Assumption of Linearity: TOPSIS assumes a linear relationship between criteria and alternatives, that might not always hold true in real-world decision-making scenarios where relationships could be nonlinear or complex.
Difficulty in Handling Subjectivity: While TOPSIS provides a systematic framework for decision-making, it may struggle to handle subjective preferences or qualitative factors effectively.
Lack of Robustness: The TOPSIS method may lack robustness in situations where there is ambiguity or inconsistency in decision criteria or where there are multiple conflicting objectives.

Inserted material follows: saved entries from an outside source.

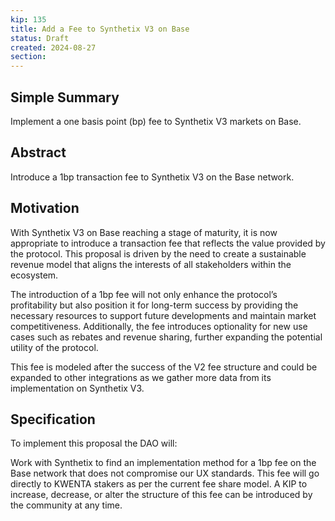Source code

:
 ```yaml
---
kip: 135
title: Add a Fee to Synthetix V3 on Base
status: Draft
created: 2024-08-27
section:
---
```


## Simple Summary

Implement a one basis point (bp) fee to Synthetix V3 markets on Base.

## Abstract

Introduce a 1bp transaction fee to Synthetix V3 on the Base network.

## Motivation

With Synthetix V3 on Base reaching a stage of maturity, it is now appropriate to introduce a transaction fee that reflects the value provided by the protocol. This proposal is driven by the need to create a sustainable revenue model that aligns the interests of all stakeholders within the ecosystem. 

The introduction of a 1bp fee will not only enhance the protocol’s profitability but also position it for long-term success by providing the necessary resources to support future developments and maintain market competitiveness. Additionally, the fee introduces optionality for new use cases such as rebates and revenue sharing, further expanding the potential utility of the protocol. 

This fee is modeled after the success of the V2 fee structure and could be expanded to other integrations as we gather more data from its implementation on Synthetix V3.


## Specification

To implement this proposal the DAO will: 


Work with Synthetix to find an implementation method for a 1bp fee on the Base network that does not compromise our UX standards.
This fee will go directly to KWENTA stakers as per the current fee share model.
A KIP to increase, decrease, or alter the structure of this fee can be introduced by the community at any time.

Overall, while TOPSIS is a popular and widely used MCDM technique, its effectiveness can be limited by these and other factors. Researchers and practitioners should carefully consider the specific characteristics of their decision-making problem and the underlying assumptions of the TOPSIS method before applying it.
Part B
Unfortunately, it didnt work for me. I am getting run time error subscript out of range, tried different scenarios but unfortunately same outcome
References
Çelikbilek, Y. and Tüysüz, F. (2020) “An in-depth review of theory of the TOPSIS method: An experimental analysis,” Journal of Management Analytics, 7(2). Available at: https://doi.org/10.1080/23270012.2020.1748528.
Eckstein, J. and Riedmueller, S.T. (2002) “YASAI: Yet Another Add-in for Teaching Elementary Monte Carlo Simulation in Excel,” INFORMS Transactions on Education, 2(2). Available at: https://doi.org/10.1287/ited.2.2.12.
Goerlandt, F., Khakzad, N. and Reniers, G. (2017) “Validity and validation of safety-related quantitative risk analysis: A review,” Safety Science, 99. Available at: https://doi.org/10.1016/j.ssci.2016.08.023.
Hugo, F.D., Pretorius, L. and Benade, S.J. (2018) “Some aspects of the use and usefulness of quantitative risk analysis tools in project management,” South African Journal of Industrial Engineering, 29(4). Available at: https://doi.org/10.7166/29-4-1821.
Olson, D.L., Wu, D., Olson, D.L. and Wu, D., (2020). Enterprise risk management in projects (pp. 165-177). Springer Berlin Heidelberg.